The other issue we’ve been having whilst he’s been at mainstream Prep is toileting……….. he just hasn’t been going at all! He often waits until he’s desperate for a wee before he’ll go so we prompt him every so often to go, try for a wee and his ECDP teachers also remind him so no problems on a Monday or Tuesday. I spoke with his Prep teacher about it and she told me that she has been reminding him every lunchtime to “go to the toilet, wash your hands and get your lunchbag”……….(take note of her words) Far too many instructions all in one go for J bless him. When I asked him why he hadn’t been for a wee he replied, (Miss C never told me to, she said I had to wash my hands!”. *sigh* So had another conversation with her Friday morning about how it would be better if she gave one instruction at a time and made it clear that he had to go to the toilet, (for a wee) and then remind him to wash his hands afterwards. Finally yesterday he actually had a wee at school so he didn’t have belly ache and he wasn’t bursting to go when we got home. I’m hoping this continues, once he’s been doing it for a couple of weeks he’ll get used to the routine and will (hopefully) just do it automatically…………..only time will tell.
Overall he’s coping so incredibly well whilst at school but out of school is such a different story. I wonder will it always be like this? Will it pass once he finally gets settled and then start again next year?

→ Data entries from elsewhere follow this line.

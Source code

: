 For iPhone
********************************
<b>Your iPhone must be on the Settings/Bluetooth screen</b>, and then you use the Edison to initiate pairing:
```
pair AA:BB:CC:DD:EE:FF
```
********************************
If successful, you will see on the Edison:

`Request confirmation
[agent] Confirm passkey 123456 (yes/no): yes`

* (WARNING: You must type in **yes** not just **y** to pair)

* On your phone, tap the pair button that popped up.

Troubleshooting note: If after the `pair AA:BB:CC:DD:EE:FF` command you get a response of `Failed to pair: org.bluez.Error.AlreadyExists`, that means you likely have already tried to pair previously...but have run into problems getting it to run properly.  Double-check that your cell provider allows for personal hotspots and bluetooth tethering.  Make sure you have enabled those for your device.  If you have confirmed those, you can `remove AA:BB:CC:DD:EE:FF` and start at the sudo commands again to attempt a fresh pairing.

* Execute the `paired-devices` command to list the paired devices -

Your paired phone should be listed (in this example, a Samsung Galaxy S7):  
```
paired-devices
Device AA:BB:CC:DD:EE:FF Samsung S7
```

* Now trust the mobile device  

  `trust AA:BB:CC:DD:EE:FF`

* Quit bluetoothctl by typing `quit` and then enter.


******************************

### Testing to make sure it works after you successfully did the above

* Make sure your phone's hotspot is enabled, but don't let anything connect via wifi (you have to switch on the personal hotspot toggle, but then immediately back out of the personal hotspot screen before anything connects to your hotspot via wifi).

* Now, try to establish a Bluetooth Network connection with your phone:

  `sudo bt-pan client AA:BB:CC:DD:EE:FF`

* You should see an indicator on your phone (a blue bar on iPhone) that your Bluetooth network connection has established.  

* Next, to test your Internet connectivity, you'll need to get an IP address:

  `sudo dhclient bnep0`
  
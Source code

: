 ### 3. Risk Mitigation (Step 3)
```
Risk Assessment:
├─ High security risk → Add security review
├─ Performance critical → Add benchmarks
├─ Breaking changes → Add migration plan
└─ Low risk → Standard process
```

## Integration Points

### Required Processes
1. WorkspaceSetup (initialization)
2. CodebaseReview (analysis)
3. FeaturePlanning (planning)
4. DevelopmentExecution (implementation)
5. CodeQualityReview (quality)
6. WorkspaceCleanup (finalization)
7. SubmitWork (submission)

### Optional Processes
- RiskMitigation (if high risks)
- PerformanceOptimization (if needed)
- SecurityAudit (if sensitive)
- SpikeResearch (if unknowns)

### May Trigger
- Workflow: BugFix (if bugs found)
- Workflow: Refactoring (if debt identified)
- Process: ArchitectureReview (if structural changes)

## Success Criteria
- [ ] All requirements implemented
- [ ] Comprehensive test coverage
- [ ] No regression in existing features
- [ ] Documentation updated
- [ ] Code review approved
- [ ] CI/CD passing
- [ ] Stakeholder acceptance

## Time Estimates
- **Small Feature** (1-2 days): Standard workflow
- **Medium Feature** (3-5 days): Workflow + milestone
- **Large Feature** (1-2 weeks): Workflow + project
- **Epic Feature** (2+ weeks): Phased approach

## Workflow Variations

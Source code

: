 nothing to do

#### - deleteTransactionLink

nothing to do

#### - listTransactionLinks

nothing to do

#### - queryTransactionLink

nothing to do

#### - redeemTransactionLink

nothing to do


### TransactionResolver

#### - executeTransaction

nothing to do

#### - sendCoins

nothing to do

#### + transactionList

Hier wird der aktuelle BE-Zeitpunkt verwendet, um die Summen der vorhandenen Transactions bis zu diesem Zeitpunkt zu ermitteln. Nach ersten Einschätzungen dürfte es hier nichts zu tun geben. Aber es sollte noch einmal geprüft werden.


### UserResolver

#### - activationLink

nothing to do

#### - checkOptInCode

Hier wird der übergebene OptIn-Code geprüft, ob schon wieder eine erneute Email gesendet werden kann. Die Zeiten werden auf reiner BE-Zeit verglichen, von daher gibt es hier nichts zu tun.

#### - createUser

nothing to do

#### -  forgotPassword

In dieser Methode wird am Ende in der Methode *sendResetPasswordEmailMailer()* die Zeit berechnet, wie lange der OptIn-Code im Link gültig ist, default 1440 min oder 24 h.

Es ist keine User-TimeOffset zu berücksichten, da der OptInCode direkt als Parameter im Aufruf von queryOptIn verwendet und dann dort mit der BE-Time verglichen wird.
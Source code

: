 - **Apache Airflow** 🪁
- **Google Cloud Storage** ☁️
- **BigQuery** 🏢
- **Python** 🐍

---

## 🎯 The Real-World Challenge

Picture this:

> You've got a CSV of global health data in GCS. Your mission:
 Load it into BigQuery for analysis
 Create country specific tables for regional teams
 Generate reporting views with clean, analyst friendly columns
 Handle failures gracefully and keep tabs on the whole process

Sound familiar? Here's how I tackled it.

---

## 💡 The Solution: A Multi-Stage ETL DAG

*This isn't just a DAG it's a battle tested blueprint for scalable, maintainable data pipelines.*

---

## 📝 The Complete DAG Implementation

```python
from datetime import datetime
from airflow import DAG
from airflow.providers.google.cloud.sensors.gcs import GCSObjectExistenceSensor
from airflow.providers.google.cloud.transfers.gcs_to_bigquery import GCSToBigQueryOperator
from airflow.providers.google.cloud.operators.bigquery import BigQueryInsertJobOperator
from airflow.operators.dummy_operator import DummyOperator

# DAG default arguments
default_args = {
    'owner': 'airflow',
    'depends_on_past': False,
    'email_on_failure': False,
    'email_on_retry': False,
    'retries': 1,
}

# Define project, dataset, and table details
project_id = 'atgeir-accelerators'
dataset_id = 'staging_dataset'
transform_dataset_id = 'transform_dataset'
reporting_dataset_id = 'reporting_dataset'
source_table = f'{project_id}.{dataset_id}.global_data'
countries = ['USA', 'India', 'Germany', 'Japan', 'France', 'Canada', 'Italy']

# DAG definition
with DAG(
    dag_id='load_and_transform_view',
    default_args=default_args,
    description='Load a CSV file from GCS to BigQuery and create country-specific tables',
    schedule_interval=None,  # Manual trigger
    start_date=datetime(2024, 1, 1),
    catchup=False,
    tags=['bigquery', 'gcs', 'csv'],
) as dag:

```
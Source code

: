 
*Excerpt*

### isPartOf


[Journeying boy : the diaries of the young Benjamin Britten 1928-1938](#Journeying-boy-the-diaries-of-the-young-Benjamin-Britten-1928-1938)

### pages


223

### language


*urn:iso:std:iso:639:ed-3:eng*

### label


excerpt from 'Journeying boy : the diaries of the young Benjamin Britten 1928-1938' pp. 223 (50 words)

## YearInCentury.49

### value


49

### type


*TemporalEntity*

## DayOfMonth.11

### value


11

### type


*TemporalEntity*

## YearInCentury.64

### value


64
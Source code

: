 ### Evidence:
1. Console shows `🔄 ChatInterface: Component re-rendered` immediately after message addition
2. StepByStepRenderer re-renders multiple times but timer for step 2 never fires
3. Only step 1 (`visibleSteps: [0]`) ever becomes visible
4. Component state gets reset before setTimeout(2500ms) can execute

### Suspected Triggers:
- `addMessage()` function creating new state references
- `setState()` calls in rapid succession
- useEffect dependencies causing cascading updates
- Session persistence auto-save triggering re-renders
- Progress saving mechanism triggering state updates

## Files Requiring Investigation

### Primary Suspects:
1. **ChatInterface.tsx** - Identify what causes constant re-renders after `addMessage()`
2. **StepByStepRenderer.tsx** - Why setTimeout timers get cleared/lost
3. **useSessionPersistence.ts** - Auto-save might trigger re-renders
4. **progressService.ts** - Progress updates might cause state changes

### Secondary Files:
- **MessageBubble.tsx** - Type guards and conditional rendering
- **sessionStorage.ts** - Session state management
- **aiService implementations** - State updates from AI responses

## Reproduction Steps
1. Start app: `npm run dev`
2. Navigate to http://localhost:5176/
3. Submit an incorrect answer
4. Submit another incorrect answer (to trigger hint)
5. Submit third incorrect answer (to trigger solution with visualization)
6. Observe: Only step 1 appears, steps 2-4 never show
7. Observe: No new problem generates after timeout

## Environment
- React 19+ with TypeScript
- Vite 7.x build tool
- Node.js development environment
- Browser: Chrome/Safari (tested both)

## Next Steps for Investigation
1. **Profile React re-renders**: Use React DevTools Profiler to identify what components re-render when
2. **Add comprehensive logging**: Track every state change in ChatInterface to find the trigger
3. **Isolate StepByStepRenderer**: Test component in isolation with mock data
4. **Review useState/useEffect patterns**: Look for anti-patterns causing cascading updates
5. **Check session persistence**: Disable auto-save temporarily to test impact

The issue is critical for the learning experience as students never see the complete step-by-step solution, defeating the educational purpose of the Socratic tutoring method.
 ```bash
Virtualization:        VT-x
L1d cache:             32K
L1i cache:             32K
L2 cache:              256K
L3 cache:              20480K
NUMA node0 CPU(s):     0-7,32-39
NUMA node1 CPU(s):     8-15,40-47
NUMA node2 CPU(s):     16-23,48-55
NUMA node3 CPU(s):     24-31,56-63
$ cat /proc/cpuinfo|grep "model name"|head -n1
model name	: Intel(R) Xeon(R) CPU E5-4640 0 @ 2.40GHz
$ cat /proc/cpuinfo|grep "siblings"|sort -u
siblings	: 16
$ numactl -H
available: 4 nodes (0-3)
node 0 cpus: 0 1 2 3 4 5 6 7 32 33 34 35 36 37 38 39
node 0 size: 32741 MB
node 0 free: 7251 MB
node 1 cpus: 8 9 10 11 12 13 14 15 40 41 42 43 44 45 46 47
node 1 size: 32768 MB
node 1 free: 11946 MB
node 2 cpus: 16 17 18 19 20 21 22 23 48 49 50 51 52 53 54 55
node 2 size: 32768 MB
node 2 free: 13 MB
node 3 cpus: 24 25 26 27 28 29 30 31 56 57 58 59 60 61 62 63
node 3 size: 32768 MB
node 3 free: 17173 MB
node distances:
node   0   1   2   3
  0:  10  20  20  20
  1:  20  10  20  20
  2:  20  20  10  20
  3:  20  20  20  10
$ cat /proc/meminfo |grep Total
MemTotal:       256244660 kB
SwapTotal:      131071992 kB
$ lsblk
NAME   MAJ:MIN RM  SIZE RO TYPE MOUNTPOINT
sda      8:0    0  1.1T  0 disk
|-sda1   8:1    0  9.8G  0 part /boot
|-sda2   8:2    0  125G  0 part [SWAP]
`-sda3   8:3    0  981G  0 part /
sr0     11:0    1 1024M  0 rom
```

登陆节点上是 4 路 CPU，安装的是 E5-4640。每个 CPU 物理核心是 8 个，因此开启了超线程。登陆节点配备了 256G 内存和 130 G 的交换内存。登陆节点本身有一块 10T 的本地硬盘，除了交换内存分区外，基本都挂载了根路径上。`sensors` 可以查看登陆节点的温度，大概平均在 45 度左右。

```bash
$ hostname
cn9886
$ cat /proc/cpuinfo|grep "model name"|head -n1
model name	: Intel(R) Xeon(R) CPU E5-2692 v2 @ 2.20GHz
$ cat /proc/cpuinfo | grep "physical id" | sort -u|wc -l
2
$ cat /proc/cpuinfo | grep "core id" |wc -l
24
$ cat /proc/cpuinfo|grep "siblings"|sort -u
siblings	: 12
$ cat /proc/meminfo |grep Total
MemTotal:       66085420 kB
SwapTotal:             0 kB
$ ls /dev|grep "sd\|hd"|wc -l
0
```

I get why his behaviour is the way it is, I really do……. I get that he trying so hard to be “good” in school and to be like all the other kids and I understand that once he leaves school he’s with Mum (and Dad) again so he feels he can just release everything he’s been trying to control all day because he knows we love him unconditionally and it doesn’t matter what he throws at us (literally, it was the office chair this morning!), we’ll always be there. You see I do, I really do get it but that doesn’t mean I don’t wish it was a little easier. I love him and even with the constant meltdowns I love every minute that I spend with him but over the past 2 weeks I’ve started missing some of the fun we had together before school began.